What you have to do:
Where an entry contains a picture, omit the picture and repeat the rest exactly.

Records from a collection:
------------------------------------------------
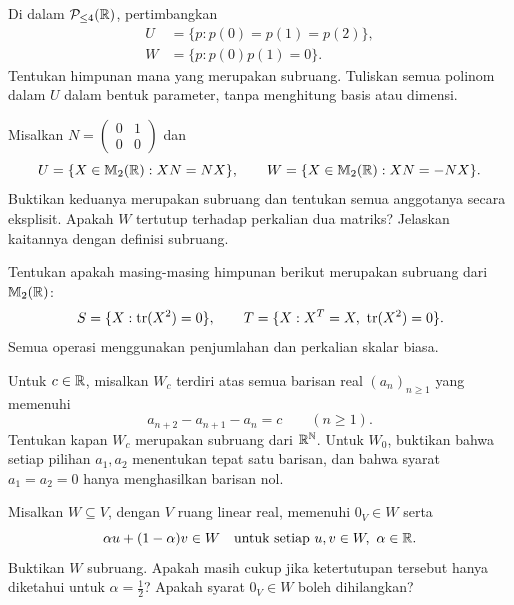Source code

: \begin{latihan}\label{linear:lat-polinom}
    Di dalam $\mathcal P_{\le4}(\R)$, pertimbangkan
    \begin{align*}
        U & =\{p:p(0)=p(1)=p(2)\}, \\
        W & =\{p:p(0)p(1)=0\}.
    \end{align*}
    Tentukan himpunan mana yang merupakan subruang.
    Tuliskan semua polinom dalam $U$ dalam bentuk parameter,
    tanpa menghitung basis atau dimensi.
\end{latihan}

\begin{latihan}\label{linear:lat-komutatif}
    Misalkan $N=\begin{pmatrix}0&1\\0&0\end{pmatrix}$ dan
    \[
        U=\{X\in\Mat_2(\R):XN=NX\},\qquad
        W=\{X\in\Mat_2(\R):XN=-NX\}.
    \]
    Buktikan keduanya merupakan subruang dan tentukan semua
    anggotanya secara eksplisit. Apakah $W$ tertutup terhadap
    perkalian dua matriks? Jelaskan kaitannya dengan definisi subruang.
\end{latihan}

\begin{latihan}\label{linear:lat-trace-kuadrat}
    Tentukan apakah masing-masing himpunan berikut merupakan
    subruang dari $\Mat_2(\R)$:
    \[
        S=\{X:\tr(X^2)=0\},\qquad
        T=\{X:X^T=X,\ \tr(X^2)=0\}.
    \]
    Semua operasi menggunakan penjumlahan dan perkalian skalar biasa.
\end{latihan}

\begin{latihan}\label{linear:lat-rekurensi}
    Untuk $c\in\R$, misalkan $W_c$ terdiri atas semua barisan real
    $(a_n)_{n\ge1}$ yang memenuhi
    \[
        a_{n+2}-a_{n+1}-a_n=c\qquad(n\ge1).
    \]
    Tentukan kapan $W_c$ merupakan subruang dari $\R^{\mathbb N}$.
    Untuk $W_0$, buktikan bahwa setiap pilihan $a_1,a_2$ menentukan
    tepat satu barisan, dan bahwa syarat $a_1=a_2=0$ hanya
    menghasilkan barisan nol.
\end{latihan}

\begin{latihan}\label{linear:lat-afine}
    Misalkan $W\subseteq V$, dengan $V$ ruang linear real,
    memenuhi $0_V\in W$ serta
    \[
        \alpha u+(1-\alpha)v\in W
        \quad\text{untuk setiap }u,v\in W,\ \alpha\in\R.
    \]
    Buktikan $W$ subruang.
    Apakah masih cukup jika ketertutupan tersebut hanya diketahui
    untuk $\alpha=\tfrac12$? Apakah syarat $0_V\in W$ boleh dihilangkan?
\end{latihan}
------------------------------------------------
The completed task:
Source code

: \begin{latihan}\label{linear:lat-polinom}
    Di dalam $\mathcal P_{\le4}(\R)$, pertimbangkan
    \begin{align*}
        U & =\{p:p(0)=p(1)=p(2)\}, \\
        W & =\{p:p(0)p(1)=0\}.
    \end{align*}
    Tentukan himpunan mana yang merupakan subruang.
    Tuliskan semua polinom dalam $U$ dalam bentuk parameter,
    tanpa menghitung basis atau dimensi.
\end{latihan}

\begin{latihan}\label{linear:lat-komutatif}
    Misalkan $N=\begin{pmatrix}0&1\\0&0\end{pmatrix}$ dan
    \[
        U=\{X\in\Mat_2(\R):XN=NX\},\qquad
        W=\{X\in\Mat_2(\R):XN=-NX\}.
    \]
    Buktikan keduanya merupakan subruang dan tentukan semua
    anggotanya secara eksplisit. Apakah $W$ tertutup terhadap
    perkalian dua matriks? Jelaskan kaitannya dengan definisi subruang.
\end{latihan}

\begin{latihan}\label{linear:lat-trace-kuadrat}
    Tentukan apakah masing-masing himpunan berikut merupakan
    subruang dari $\Mat_2(\R)$:
    \[
        S=\{X:\tr(X^2)=0\},\qquad
        T=\{X:X^T=X,\ \tr(X^2)=0\}.
    \]
    Semua operasi menggunakan penjumlahan dan perkalian skalar biasa.
\end{latihan}

\begin{latihan}\label{linear:lat-rekurensi}
    Untuk $c\in\R$, misalkan $W_c$ terdiri atas semua barisan real
    $(a_n)_{n\ge1}$ yang memenuhi
    \[
        a_{n+2}-a_{n+1}-a_n=c\qquad(n\ge1).
    \]
    Tentukan kapan $W_c$ merupakan subruang dari $\R^{\mathbb N}$.
    Untuk $W_0$, buktikan bahwa setiap pilihan $a_1,a_2$ menentukan
    tepat satu barisan, dan bahwa syarat $a_1=a_2=0$ hanya
    menghasilkan barisan nol.
\end{latihan}

\begin{latihan}\label{linear:lat-afine}
    Misalkan $W\subseteq V$, dengan $V$ ruang linear real,
    memenuhi $0_V\in W$ serta
    \[
        \alpha u+(1-\alpha)v\in W
        \quad\text{untuk setiap }u,v\in W,\ \alpha\in\R.
    \]
    Buktikan $W$ subruang.
    Apakah masih cukup jika ketertutupan tersebut hanya diketahui
    untuk $\alpha=\tfrac12$? Apakah syarat $0_V\in W$ boleh dihilangkan?
\end{latihan}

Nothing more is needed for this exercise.